■ WHAT TO DO ■
Look through the data below. Collect every line where the word "back" occurs.

DATASET RECORDS Block Start

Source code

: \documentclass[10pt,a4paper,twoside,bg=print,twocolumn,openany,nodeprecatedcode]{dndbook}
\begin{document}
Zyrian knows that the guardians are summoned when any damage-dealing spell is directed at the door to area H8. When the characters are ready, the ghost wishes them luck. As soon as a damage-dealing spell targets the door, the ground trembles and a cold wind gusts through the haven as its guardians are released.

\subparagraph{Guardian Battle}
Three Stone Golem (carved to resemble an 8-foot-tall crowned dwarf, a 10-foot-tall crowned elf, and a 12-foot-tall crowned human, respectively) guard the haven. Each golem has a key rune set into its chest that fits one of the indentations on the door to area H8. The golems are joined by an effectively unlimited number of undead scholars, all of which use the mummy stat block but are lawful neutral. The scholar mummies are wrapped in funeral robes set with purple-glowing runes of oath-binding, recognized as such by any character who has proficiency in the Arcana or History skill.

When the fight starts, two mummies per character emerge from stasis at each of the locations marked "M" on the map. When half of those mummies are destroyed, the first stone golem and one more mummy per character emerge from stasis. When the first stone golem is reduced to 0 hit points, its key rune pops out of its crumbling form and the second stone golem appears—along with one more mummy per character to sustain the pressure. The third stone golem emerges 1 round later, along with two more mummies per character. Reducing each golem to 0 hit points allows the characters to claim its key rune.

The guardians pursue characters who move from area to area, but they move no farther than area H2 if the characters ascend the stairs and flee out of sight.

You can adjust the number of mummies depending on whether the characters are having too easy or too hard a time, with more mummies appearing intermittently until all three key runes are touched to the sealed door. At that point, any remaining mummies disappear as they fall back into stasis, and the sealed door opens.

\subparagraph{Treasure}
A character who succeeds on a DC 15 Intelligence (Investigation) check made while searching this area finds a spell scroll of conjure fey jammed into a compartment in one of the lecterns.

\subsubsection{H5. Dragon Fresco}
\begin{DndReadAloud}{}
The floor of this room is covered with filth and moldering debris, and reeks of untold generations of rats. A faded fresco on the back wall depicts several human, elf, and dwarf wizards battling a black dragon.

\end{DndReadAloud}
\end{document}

DATASET RECORDS Block End

■ COMPLETED TASK ■
You can adjust the number of mummies depending on whether the characters are having too easy or too hard a time, with more mummies appearing intermittently until all three key runes are touched to the sealed door. At that point, any remaining mummies disappear as they fall back into stasis, and the sealed door opens.
The floor of this room is covered with filth and moldering debris, and reeks of untold generations of rats. A faded fresco on the back wall depicts several human, elf, and dwarf wizards battling a black dragon.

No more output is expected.